Yesterday was an incredible day. I wrote 1154 words for a new story, I watched a Scrivener webinar (which is an amazing piece of writing software I've just started using more), I researched for a non-fiction book I'm working on, AND—I formatted my very own ebook! 

 

This is a big deal for me. You see, a few months ago when I was getting ready to publish The Vampire Skeleton and my short story collection I decided I would like to try and format my own ebooks. I did some research and learned there was a free program called Calibre that could help you, which I promptly downloaded and tried to use. I didn't have much luck. Nor did I have much luck formatting ebooks using InDesign. And so, because I was in my first trimester, working full-time and doing my doctorate, I figured it might be best to find an ebook formatter and work with them. And so that's what I did.  

 

However, I've been writing a lot more the last two years and as a result I have three other books ready for publishing (their covers are being designed in March and May) and a host of smaller stories (around 6,000-10,000 words apiece) finished as well. And since I really liked some of those shorter stories, I decided to polish them up and hired an editor to help. 

 

Once they were edited, I realized I had to decide what I was going to do for cover art and formatting, which we all know is both important and potentially costly.
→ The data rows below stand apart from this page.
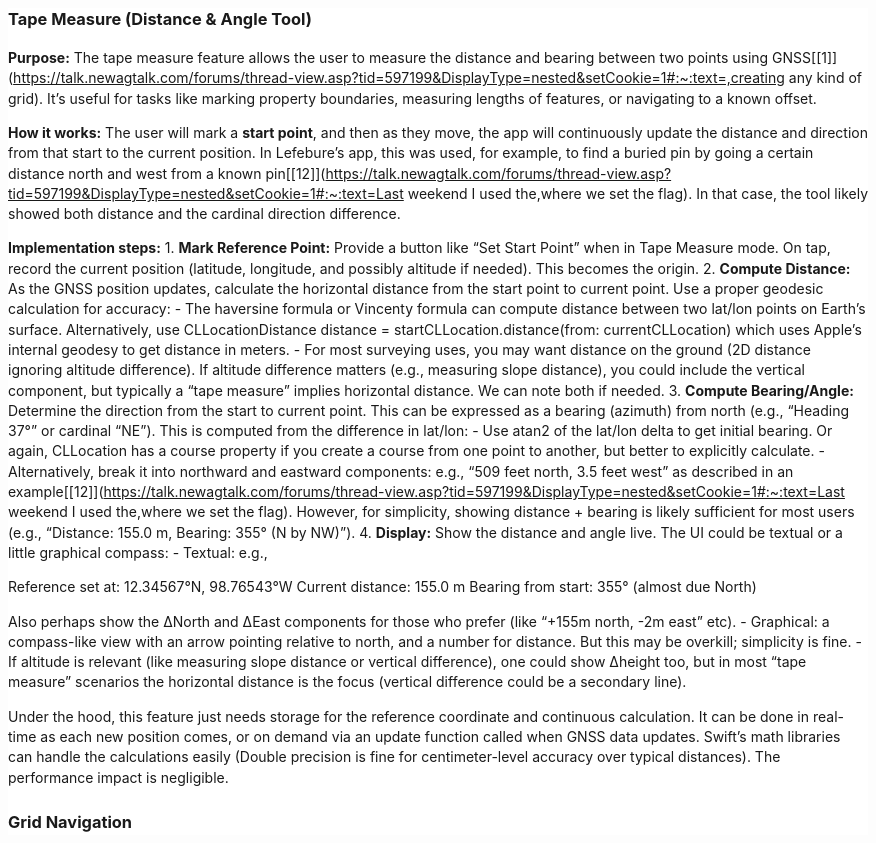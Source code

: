
### Tape Measure (Distance & Angle Tool)

**Purpose:** The tape measure feature allows the user to measure the distance and bearing between two points using GNSS[[1\]](https://talk.newagtalk.com/forums/thread-view.asp?tid=597199&DisplayType=nested&setCookie=1#:~:text=,creating any kind of grid). It’s useful for tasks like marking property boundaries, measuring lengths of features, or navigating to a known offset.

**How it works:** The user will mark a **start point**, and then as they move, the app will continuously update the distance and direction from that start to the current position. In Lefebure’s app, this was used, for example, to find a buried pin by going a certain distance north and west from a known pin[[12\]](https://talk.newagtalk.com/forums/thread-view.asp?tid=597199&DisplayType=nested&setCookie=1#:~:text=Last weekend I used the,where we set the flag). In that case, the tool likely showed both distance and the cardinal direction difference.

**Implementation steps:** 1. **Mark Reference Point:** Provide a button like “Set Start Point” when in Tape Measure mode. On tap, record the current position (latitude, longitude, and possibly altitude if needed). This becomes the origin. 2. **Compute Distance:** As the GNSS position updates, calculate the horizontal distance from the start point to current point. Use a proper geodesic calculation for accuracy: - The haversine formula or Vincenty formula can compute distance between two lat/lon points on Earth’s surface. Alternatively, use CLLocationDistance distance = startCLLocation.distance(from: currentCLLocation) which uses Apple’s internal geodesy to get distance in meters. - For most surveying uses, you may want distance on the ground (2D distance ignoring altitude difference). If altitude difference matters (e.g., measuring slope distance), you could include the vertical component, but typically a “tape measure” implies horizontal distance. We can note both if needed. 3. **Compute Bearing/Angle:** Determine the direction from the start to current point. This can be expressed as a bearing (azimuth) from north (e.g., “Heading 37°” or cardinal “NE”). This is computed from the difference in lat/lon: - Use atan2 of the lat/lon delta to get initial bearing. Or again, CLLocation has a course property if you create a course from one point to another, but better to explicitly calculate. - Alternatively, break it into northward and eastward components: e.g., “509 feet north, 3.5 feet west” as described in an example[[12\]](https://talk.newagtalk.com/forums/thread-view.asp?tid=597199&DisplayType=nested&setCookie=1#:~:text=Last weekend I used the,where we set the flag). However, for simplicity, showing distance + bearing is likely sufficient for most users (e.g., “Distance: 155.0 m, Bearing: 355° (N by NW)”). 4. **Display:** Show the distance and angle live. The UI could be textual or a little graphical compass: - Textual: e.g.,

Reference set at: 12.34567°N, 98.76543°W
 Current distance: 155.0 m
 Bearing from start: 355° (almost due North)

Also perhaps show the ΔNorth and ΔEast components for those who prefer (like “+155m north, -2m east” etc). - Graphical: a compass-like view with an arrow pointing relative to north, and a number for distance. But this may be overkill; simplicity is fine. - If altitude is relevant (like measuring slope distance or vertical difference), one could show Δheight too, but in most “tape measure” scenarios the horizontal distance is the focus (vertical difference could be a secondary line).

Under the hood, this feature just needs storage for the reference coordinate and continuous calculation. It can be done in real-time as each new position comes, or on demand via an update function called when GNSS data updates. Swift’s math libraries can handle the calculations easily (Double precision is fine for centimeter-level accuracy over typical distances). The performance impact is negligible.



### Grid Navigation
But over the past few weeks I've been binge listening to The Creative Penn podcasts, as well as reading Joanna Penn's books. She uses Scrivener a lot and after hearing/reading about it on and off throughout her material, I decided to give it another try. (I bought it three years ago but didn't use it much as it was always crashing on me). I reloaded it on my writing laptop (I write on an 11-inch MacBook Air so I have the App Store version) and away I went. My timing was good, because she was just about to do a webinar with The Scrivener Coach, Joseph Michael. I was working last week so I only got the chance to watch the replay yesterday and I have to say, it was so awesome! I learned so much in that webinar, not the least of which was some basics about compiling an ebook. After watching the webinar I kept fiddling around with the settings for my ebook. 

 

A few hours later (and quite a few tests runs) I had produced both .mobi and .epub files that I can use for Kindle, Kobo and iBooks—the three platforms I'm using to distribute my ebooks. One of the best parts of the whole process was that I could easily fix things for myself when there was something off in the formatting (missing italics, for example). It was amazing—I'm still excited about it. I love that you can take time to fine-tune and make the file look really great. The whole process is incredibly empowering. 

 

All of this means I will be soon releasing an ebook of a novelette (10,000) words called, The Fall of Ithaca. I'm so looking forward to it! And I'm definitely looking forward to working more with Scrivener. I expect I'll have some hiccups as I learn, but so far, I'm so grateful I gave it another try and also very grateful there are so many resources available at Joseph Michael’s website to help me hone my skills. Exciting times! 

 

What about you? Do you have any favourite Scrivener tricks?